In the material below, find each line holding the string "GrpPC" and copy it.

------------------------------------------------

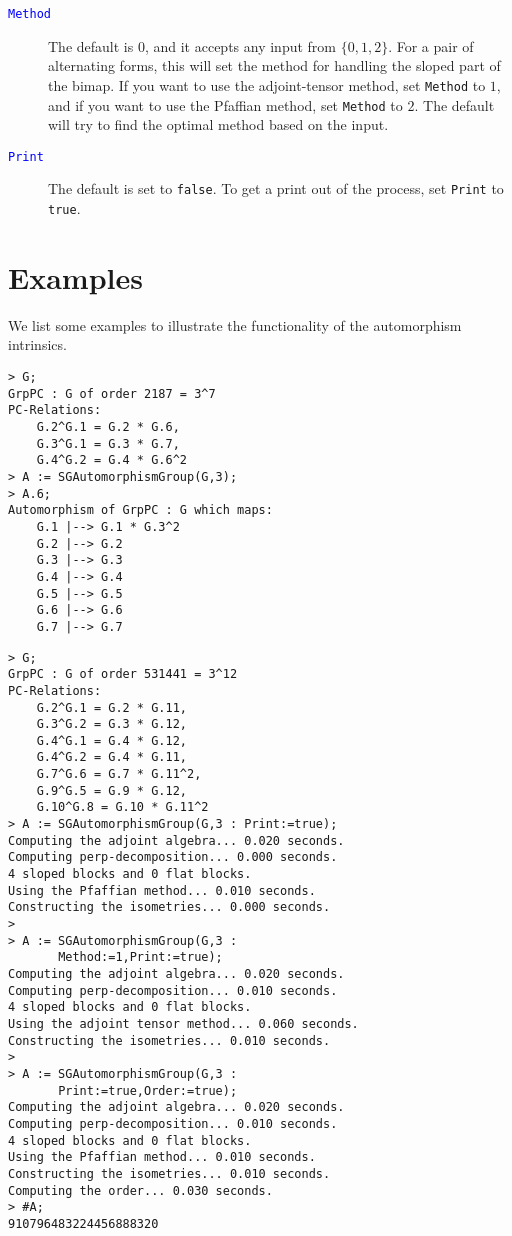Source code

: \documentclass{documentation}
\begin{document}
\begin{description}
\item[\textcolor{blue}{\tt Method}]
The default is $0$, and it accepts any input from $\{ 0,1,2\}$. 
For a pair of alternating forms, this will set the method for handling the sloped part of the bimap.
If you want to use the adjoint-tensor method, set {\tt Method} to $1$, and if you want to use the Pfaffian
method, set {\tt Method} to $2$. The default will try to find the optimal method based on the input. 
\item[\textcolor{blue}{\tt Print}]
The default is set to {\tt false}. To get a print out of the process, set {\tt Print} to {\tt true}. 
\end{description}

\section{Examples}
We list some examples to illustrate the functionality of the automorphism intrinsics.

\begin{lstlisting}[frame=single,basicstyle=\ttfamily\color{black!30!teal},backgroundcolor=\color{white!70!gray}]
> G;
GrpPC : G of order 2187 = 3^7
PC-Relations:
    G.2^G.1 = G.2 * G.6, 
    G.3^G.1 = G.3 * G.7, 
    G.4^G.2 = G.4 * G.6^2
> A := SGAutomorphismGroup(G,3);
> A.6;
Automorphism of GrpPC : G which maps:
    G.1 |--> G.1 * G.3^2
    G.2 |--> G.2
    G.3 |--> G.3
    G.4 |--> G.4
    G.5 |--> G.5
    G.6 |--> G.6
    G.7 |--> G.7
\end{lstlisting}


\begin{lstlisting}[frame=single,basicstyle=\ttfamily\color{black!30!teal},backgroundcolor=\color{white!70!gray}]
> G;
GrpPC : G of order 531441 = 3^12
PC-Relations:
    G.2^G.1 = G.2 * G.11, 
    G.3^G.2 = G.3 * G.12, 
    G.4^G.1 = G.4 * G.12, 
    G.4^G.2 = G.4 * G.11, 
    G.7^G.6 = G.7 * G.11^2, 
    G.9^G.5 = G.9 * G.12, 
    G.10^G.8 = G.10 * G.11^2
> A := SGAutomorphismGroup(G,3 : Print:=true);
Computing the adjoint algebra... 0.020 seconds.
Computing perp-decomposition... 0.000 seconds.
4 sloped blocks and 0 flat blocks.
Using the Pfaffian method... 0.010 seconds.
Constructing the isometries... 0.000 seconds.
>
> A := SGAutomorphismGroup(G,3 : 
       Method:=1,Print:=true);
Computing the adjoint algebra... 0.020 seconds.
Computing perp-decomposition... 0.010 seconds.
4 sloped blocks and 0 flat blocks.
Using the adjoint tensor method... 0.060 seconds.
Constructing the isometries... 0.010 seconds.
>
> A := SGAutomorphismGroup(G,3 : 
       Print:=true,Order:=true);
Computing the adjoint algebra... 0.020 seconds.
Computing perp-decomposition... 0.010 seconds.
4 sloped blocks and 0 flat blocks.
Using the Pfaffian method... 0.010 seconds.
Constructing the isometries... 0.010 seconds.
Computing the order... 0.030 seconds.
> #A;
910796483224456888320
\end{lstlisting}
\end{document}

------------------------------------------------

## ANSWER TO THE PROBLEM
GrpPC : G of order 2187 = 3^7
Automorphism of GrpPC : G which maps:
GrpPC : G of order 531441 = 3^12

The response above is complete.